A common mistake when using neural networks it would seem is to separately normalise training and test data. The following codes demonstrate how, as far as I know, this should be done properly. On the first example I’ll use the MinMaxScaler function and the second just python code.
Using MinMaxScaler
# scaling test code
from sklearn.preprocessing import MinMaxScaler
trainArray=np.array([[1],[2],[3],[4],[5],[6],[7],[8],[9],[10],[11],[12]])
testArray=np.array([[1.1],[4],[1],[12],[13],[14],[10],[11],[12],[10],[11],[13]])
# normalize the data
scaler = MinMaxScaler(feature_range = (0.0, 1.0))
training_scaled = scaler.fit_transform(trainArray)
testing_scaled = scaler.transform(testArray)
print (training_scaled,"\n")
print (testing_scaled,"\n")
print ("reversing the transformation\n")
training_reverse_transformation = scaler.inverse_transform(training_scaled)
testing_reverse_transformation = scaler.inverse_transform(testing_scaled)
print (training_reverse_transformation,"\n")
print (testing_reverse_transformation,"\n")
[[0. ]
[0.09090909]
[0.18181818]
[0.27272727]
[0.36363636]
[0.45454545]
[0.54545455]
[0.63636364]
[0.72727273]
[0.81818182]
[0.90909091]
[1. ]]
[[0.00909091]
[0.27272727]
[0. ]
[1. ]
[1.09090909]
[1.18181818]
[0.81818182]
[0.90909091]
[1. ]
[0.81818182]
[0.90909091]
[1.09090909]]
reversing the transformation
[[ 1.]
[ 2.]
[ 3.]
[ 4.]
[ 5.]
[ 6.]
[ 7.]
[ 8.]
[ 9.]
[10.]
[11.]
[12.]]
[[ 1.1]
[ 4. ]
[ 1. ]
[12. ]
[13. ]
[14. ]
[10. ]
[11. ]
[12. ]
[10. ]
[11. ]
[13. ]]
Using just python code
trainArray=np.array([[1],[2],[3],[4],[5],[6],[7],[8],[9],[10],[11],[12]])

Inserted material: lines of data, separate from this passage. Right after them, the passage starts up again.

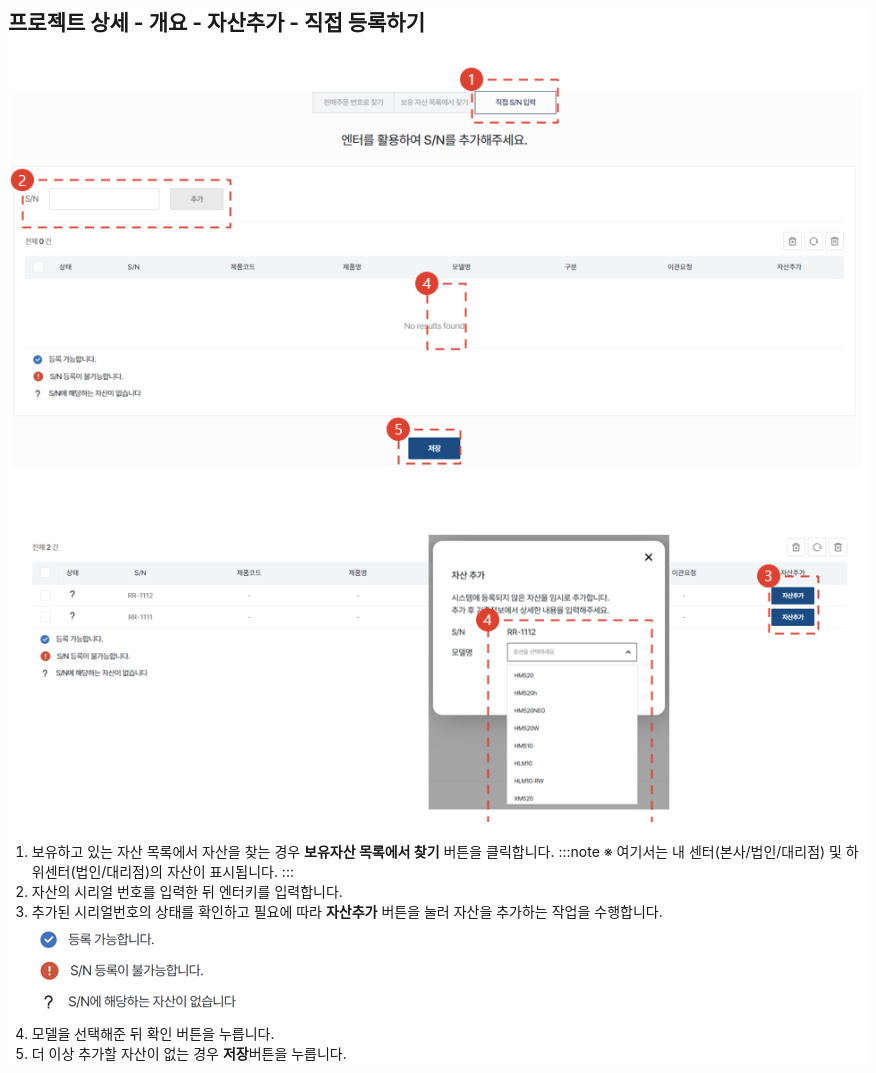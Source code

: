 ## 프로젝트 상세 - 개요 - 자산추가 - 직접 등록하기

![011](./img/011.png)

1. 보유하고 있는 자산 목록에서 자산을 찾는 경우 **보유자산 목록에서 찾기** 버튼을 클릭합니다. 
    :::note
    ※ 여기서는 내 센터(본사/법인/대리점) 및 하위센터(법인/대리점)의  자산이 표시됩니다.
    :::
1. 자산의 시리얼 번호를 입력한 뒤 엔터키를 입력합니다.
1. 추가된 시리얼번호의 상태를 확인하고 필요에 따라 **자산추가** 버튼을 눌러 자산을 추가하는 작업을 수행합니다.<br/>
    ![012](./img/012.png)
1. 모델을 선택해준 뒤 확인 버튼을 누릅니다.
1. 더 이상 추가할 자산이 없는 경우 **저장**버튼을 누릅니다.
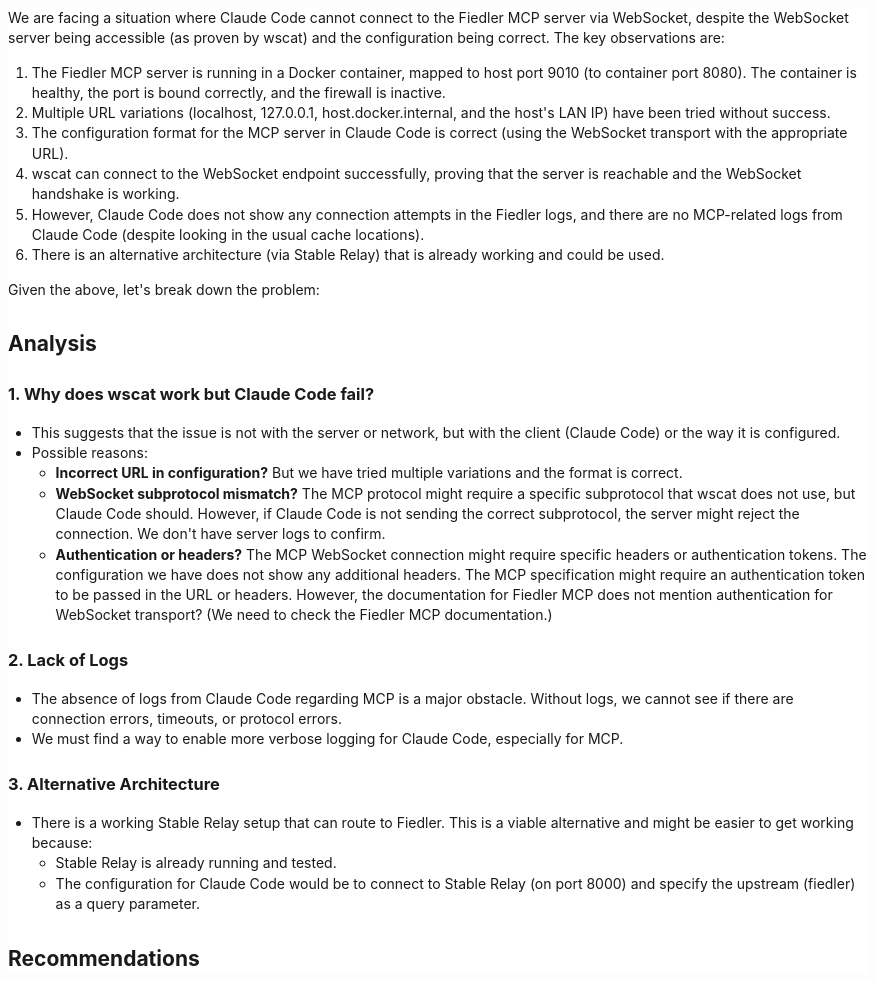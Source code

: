 <think>
We are facing a situation where Claude Code cannot connect to the Fiedler MCP server via WebSocket, despite the WebSocket server being accessible (as proven by wscat) and the configuration being correct. The key observations are:

1. The Fiedler MCP server is running in a Docker container, mapped to host port 9010 (to container port 8080). The container is healthy, the port is bound correctly, and the firewall is inactive.
2. Multiple URL variations (localhost, 127.0.0.1, host.docker.internal, and the host's LAN IP) have been tried without success.
3. The configuration format for the MCP server in Claude Code is correct (using the WebSocket transport with the appropriate URL).
4. wscat can connect to the WebSocket endpoint successfully, proving that the server is reachable and the WebSocket handshake is working.
5. However, Claude Code does not show any connection attempts in the Fiedler logs, and there are no MCP-related logs from Claude Code (despite looking in the usual cache locations).
6. There is an alternative architecture (via Stable Relay) that is already working and could be used.

Given the above, let's break down the problem:

## Analysis

### 1. Why does wscat work but Claude Code fail?
   - This suggests that the issue is not with the server or network, but with the client (Claude Code) or the way it is configured.
   - Possible reasons:
     - **Incorrect URL in configuration?** But we have tried multiple variations and the format is correct.
     - **WebSocket subprotocol mismatch?** The MCP protocol might require a specific subprotocol that wscat does not use, but Claude Code should. However, if Claude Code is not sending the correct subprotocol, the server might reject the connection. We don't have server logs to confirm.
     - **Authentication or headers?** The MCP WebSocket connection might require specific headers or authentication tokens. The configuration we have does not show any additional headers. The MCP specification might require an authentication token to be passed in the URL or headers. However, the documentation for Fiedler MCP does not mention authentication for WebSocket transport? (We need to check the Fiedler MCP documentation.)

### 2. Lack of Logs
   - The absence of logs from Claude Code regarding MCP is a major obstacle. Without logs, we cannot see if there are connection errors, timeouts, or protocol errors.
   - We must find a way to enable more verbose logging for Claude Code, especially for MCP.

### 3. Alternative Architecture
   - There is a working Stable Relay setup that can route to Fiedler. This is a viable alternative and might be easier to get working because:
     - Stable Relay is already running and tested.
     - The configuration for Claude Code would be to connect to Stable Relay (on port 8000) and specify the upstream (fiedler) as a query parameter.

## Recommendations
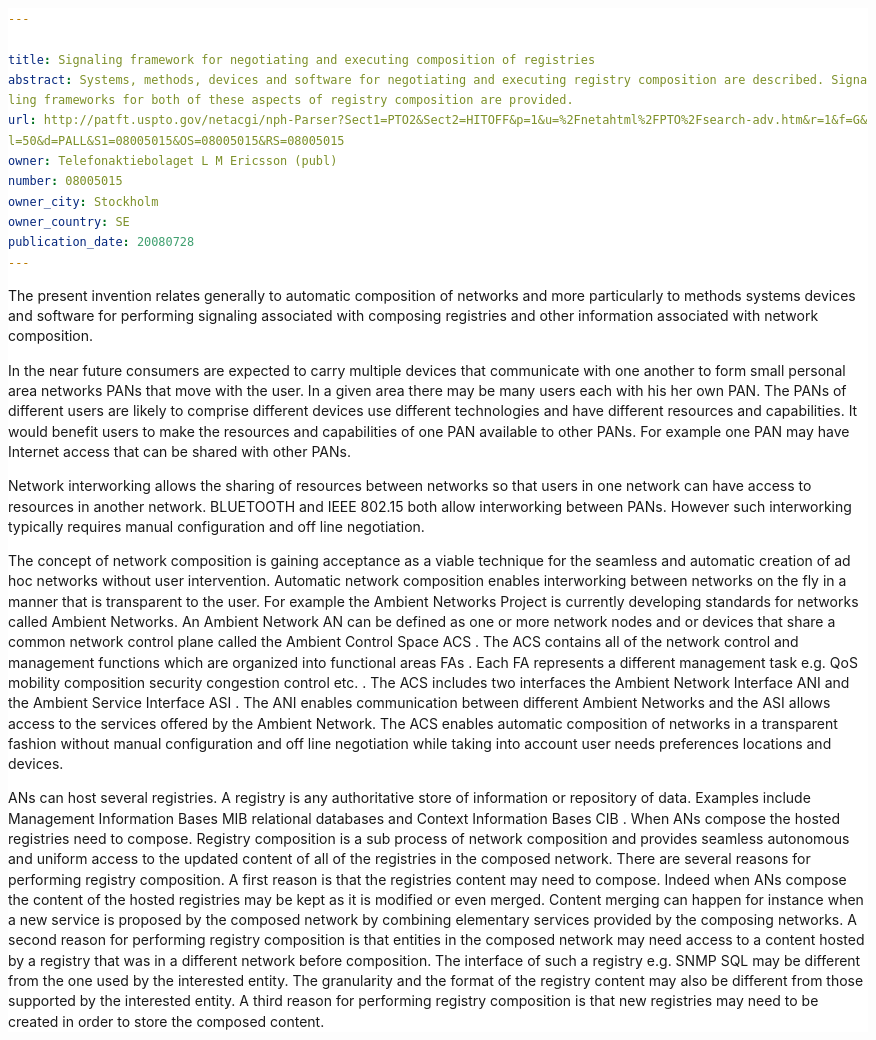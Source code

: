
 ```yaml
---

title: Signaling framework for negotiating and executing composition of registries
abstract: Systems, methods, devices and software for negotiating and executing registry composition are described. Signaling frameworks for both of these aspects of registry composition are provided.
url: http://patft.uspto.gov/netacgi/nph-Parser?Sect1=PTO2&Sect2=HITOFF&p=1&u=%2Fnetahtml%2FPTO%2Fsearch-adv.htm&r=1&f=G&l=50&d=PALL&S1=08005015&OS=08005015&RS=08005015
owner: Telefonaktiebolaget L M Ericsson (publ)
number: 08005015
owner_city: Stockholm
owner_country: SE
publication_date: 20080728
---
```

The present invention relates generally to automatic composition of networks and more particularly to methods systems devices and software for performing signaling associated with composing registries and other information associated with network composition.

In the near future consumers are expected to carry multiple devices that communicate with one another to form small personal area networks PANs that move with the user. In a given area there may be many users each with his her own PAN. The PANs of different users are likely to comprise different devices use different technologies and have different resources and capabilities. It would benefit users to make the resources and capabilities of one PAN available to other PANs. For example one PAN may have Internet access that can be shared with other PANs.

Network interworking allows the sharing of resources between networks so that users in one network can have access to resources in another network. BLUETOOTH and IEEE 802.15 both allow interworking between PANs. However such interworking typically requires manual configuration and off line negotiation.

The concept of network composition is gaining acceptance as a viable technique for the seamless and automatic creation of ad hoc networks without user intervention. Automatic network composition enables interworking between networks on the fly in a manner that is transparent to the user. For example the Ambient Networks Project is currently developing standards for networks called Ambient Networks. An Ambient Network AN can be defined as one or more network nodes and or devices that share a common network control plane called the Ambient Control Space ACS . The ACS contains all of the network control and management functions which are organized into functional areas FAs . Each FA represents a different management task e.g. QoS mobility composition security congestion control etc. . The ACS includes two interfaces the Ambient Network Interface ANI and the Ambient Service Interface ASI . The ANI enables communication between different Ambient Networks and the ASI allows access to the services offered by the Ambient Network. The ACS enables automatic composition of networks in a transparent fashion without manual configuration and off line negotiation while taking into account user needs preferences locations and devices.

ANs can host several registries. A registry is any authoritative store of information or repository of data. Examples include Management Information Bases MIB relational databases and Context Information Bases CIB . When ANs compose the hosted registries need to compose. Registry composition is a sub process of network composition and provides seamless autonomous and uniform access to the updated content of all of the registries in the composed network. There are several reasons for performing registry composition. A first reason is that the registries content may need to compose. Indeed when ANs compose the content of the hosted registries may be kept as it is modified or even merged. Content merging can happen for instance when a new service is proposed by the composed network by combining elementary services provided by the composing networks. A second reason for performing registry composition is that entities in the composed network may need access to a content hosted by a registry that was in a different network before composition. The interface of such a registry e.g. SNMP SQL may be different from the one used by the interested entity. The granularity and the format of the registry content may also be different from those supported by the interested entity. A third reason for performing registry composition is that new registries may need to be created in order to store the composed content.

testArray=np.array([[1.1],[4],[1],[12],[13],[14],[10],[11],[12],[10],[11],[13]])
maxValOfTrain=trainArray[:,0:12].max()
minValOfTrain=trainArray[:,0:12].min()
training_scaled = 0.000+((trainArray[:,0:12] - minValOfTrain)/(maxValOfTrain - minValOfTrain)*1.000)
testing_scaled = 0.000+((testArray[:,0:12] - minValOfTrain)/(maxValOfTrain - minValOfTrain)*1.000)
print (training_scaled,"\n")
print (testing_scaled,"\n")
print ("reversing the transformation\n")
training_reverse_transformation = minValOfTrain + (((training_scaled[:,0:12]-0.000)*(maxValOfTrain - minValOfTrain))/1.000)
testing_reverse_transformation = minValOfTrain + (((testing_scaled[:,0:12]-0.000)*(maxValOfTrain - minValOfTrain))/1.000)
print (training_reverse_transformation,"\n")
print (testing_reverse_transformation,"\n")
[[0. ]
[0.09090909]
[0.18181818]
[0.27272727]
[0.36363636]
[0.45454545]
[0.54545455]
[0.63636364]
[0.72727273]
[0.81818182]
[0.90909091]
[1. ]]
[[0.00909091]
[0.27272727]
[0. ]
[1. ]
[1.09090909]
[1.18181818]
[0.81818182]
[0.90909091]
[1. ]
[0.81818182]
[0.90909091]
[1.09090909]]
reversing the transformation
[[ 1.]
[ 2.]
[ 3.]
[ 4.]
[ 5.]
[ 6.]
[ 7.]
[ 8.]
[ 9.]
[10.]
[11.]
[12.]]
[[ 1.1]
[ 4. ]
[ 1. ]
[12. ]
[13. ]
[14. ]
[10. ]
[11. ]
[12. ]
[10. ]
[11. ]
[13. ]]
Note: in the code above I’ve left in value 0.000 and 1.000 for example.
The reasoning is if you wanted to scale for example 0.01 and 0.99, you would
simply change these respective values.